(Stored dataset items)
--- START ---

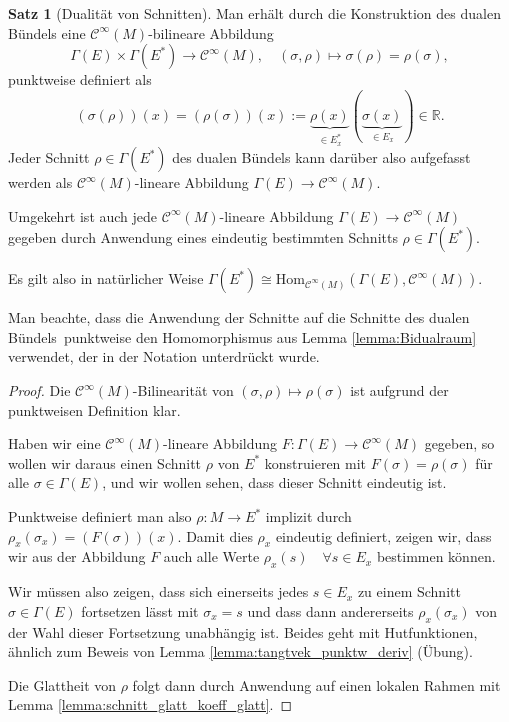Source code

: \documentclass[a4paper]{scrbook}
\numberwithin{equation}{chapter}
\newcommand{\R}{\mathbb{R}}
\newcommand{\sC}{\mathcal{C}^{\infty}}
\theoremstyle{definition}
\newtheorem{satz}[defn]{Satz}
\begin{document}
		\begin{satz}[Dualität von Schnitten]\label{satz:Dualität}
			Man erhält durch die Konstruktion des dualen Bündels eine $\sC(M)$-bilineare Abbildung
			\[\Gamma(E)\times\Gamma(E^*)\rightarrow \sC(M),\quad (\sigma,\rho)\mapsto \sigma(\rho)=\rho(\sigma),\]
			punktweise definiert als
			\[(\sigma(\rho))(x)=(\rho(\sigma))(x):=\underbrace{\rho(x)}_{\in E^*_x}(\underbrace{\sigma(x)}_{\in E_x})\in \R.\]
			Jeder Schnitt $\rho \in \Gamma(E^*)$ des dualen Bündels kann darüber also aufgefasst werden als $\sC(M)$-lineare Abbildung $\Gamma(E) \to \sC(M)$.
			
			Umgekehrt ist auch jede $\sC(M)$-lineare Abbildung $\Gamma(E) \to \sC(M)$ gegeben durch Anwendung eines eindeutig bestimmten Schnitts $\rho \in \Gamma(E^*)$.
			
			Es gilt also in natürlicher Weise $\Gamma(E^*)\cong \mathrm{Hom}_{\sC(M)}(\Gamma(E),\sC(M))$. 
			
			Man beachte, dass die \glqq Anwendung der Schnitte auf die Schnitte des dualen Bündels\grqq\ punktweise den Homomorphismus aus Lemma \ref{lemma:Bidualraum} verwendet, der in der Notation unterdrückt wurde.
			
			\begin{proof}
				Die $\sC(M)$-Bilinearität von $(\sigma,\rho) \mapsto \rho(\sigma)$ ist aufgrund der punktweisen Definition klar.
				
				Haben wir eine $\sC(M)$-lineare Abbildung $F\colon \Gamma(E)\to\sC(M)$ gegeben, so wollen wir daraus einen Schnitt $\rho$ von $E^*$ konstruieren mit $F(\sigma) = \rho(\sigma)$ für alle $\sigma \in \Gamma(E)$, und wir wollen sehen, dass dieser Schnitt eindeutig ist.
				
				Punktweise definiert man also $\rho:M\rightarrow E^*$ implizit durch $\rho_x(\sigma_x) = (F(\sigma))(x)$. Damit dies $\rho_x$ eindeutig definiert, zeigen wir, dass wir aus der Abbildung $F$ auch alle Werte $\rho_x(s)\quad \forall s\in E_x$ bestimmen können.
				
				Wir müssen also zeigen, dass sich einerseits jedes $s \in E_x$ zu einem Schnitt $\sigma \in \Gamma(E)$ fortsetzen lässt mit $\sigma_x = s$ und dass dann andererseits $\rho_x(\sigma_x)$ von der Wahl dieser Fortsetzung unabhängig ist. Beides geht mit Hutfunktionen, ähnlich zum Beweis von Lemma \ref{lemma:tangtvek_punktw_deriv} (Übung).
				
				Die Glattheit von $\rho$ folgt dann durch Anwendung auf einen lokalen Rahmen mit Lemma \ref{lemma:schnitt_glatt_koeff_glatt}.
			\end{proof}
		\end{satz}
		
\end{document}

--- END ---

YOUR GOAL:
Please quote exactly the run of lines that starts the entries and ends at the line containing "Es gilt also", leaving out every picture.

RESULT:
Source code

: \documentclass[a4paper]{scrbook}
\numberwithin{equation}{chapter}
\newcommand{\R}{\mathbb{R}}
\newcommand{\sC}{\mathcal{C}^{\infty}}
\theoremstyle{definition}
\newtheorem{satz}[defn]{Satz}
\begin{document}
		\begin{satz}[Dualität von Schnitten]\label{satz:Dualität}
			Man erhält durch die Konstruktion des dualen Bündels eine $\sC(M)$-bilineare Abbildung
			\[\Gamma(E)\times\Gamma(E^*)\rightarrow \sC(M),\quad (\sigma,\rho)\mapsto \sigma(\rho)=\rho(\sigma),\]
			punktweise definiert als
			\[(\sigma(\rho))(x)=(\rho(\sigma))(x):=\underbrace{\rho(x)}_{\in E^*_x}(\underbrace{\sigma(x)}_{\in E_x})\in \R.\]
			Jeder Schnitt $\rho \in \Gamma(E^*)$ des dualen Bündels kann darüber also aufgefasst werden als $\sC(M)$-lineare Abbildung $\Gamma(E) \to \sC(M)$.
			
			Umgekehrt ist auch jede $\sC(M)$-lineare Abbildung $\Gamma(E) \to \sC(M)$ gegeben durch Anwendung eines eindeutig bestimmten Schnitts $\rho \in \Gamma(E^*)$.
			
			Es gilt also in natürlicher Weise $\Gamma(E^*)\cong \mathrm{Hom}_{\sC(M)}(\Gamma(E),\sC(M))$. 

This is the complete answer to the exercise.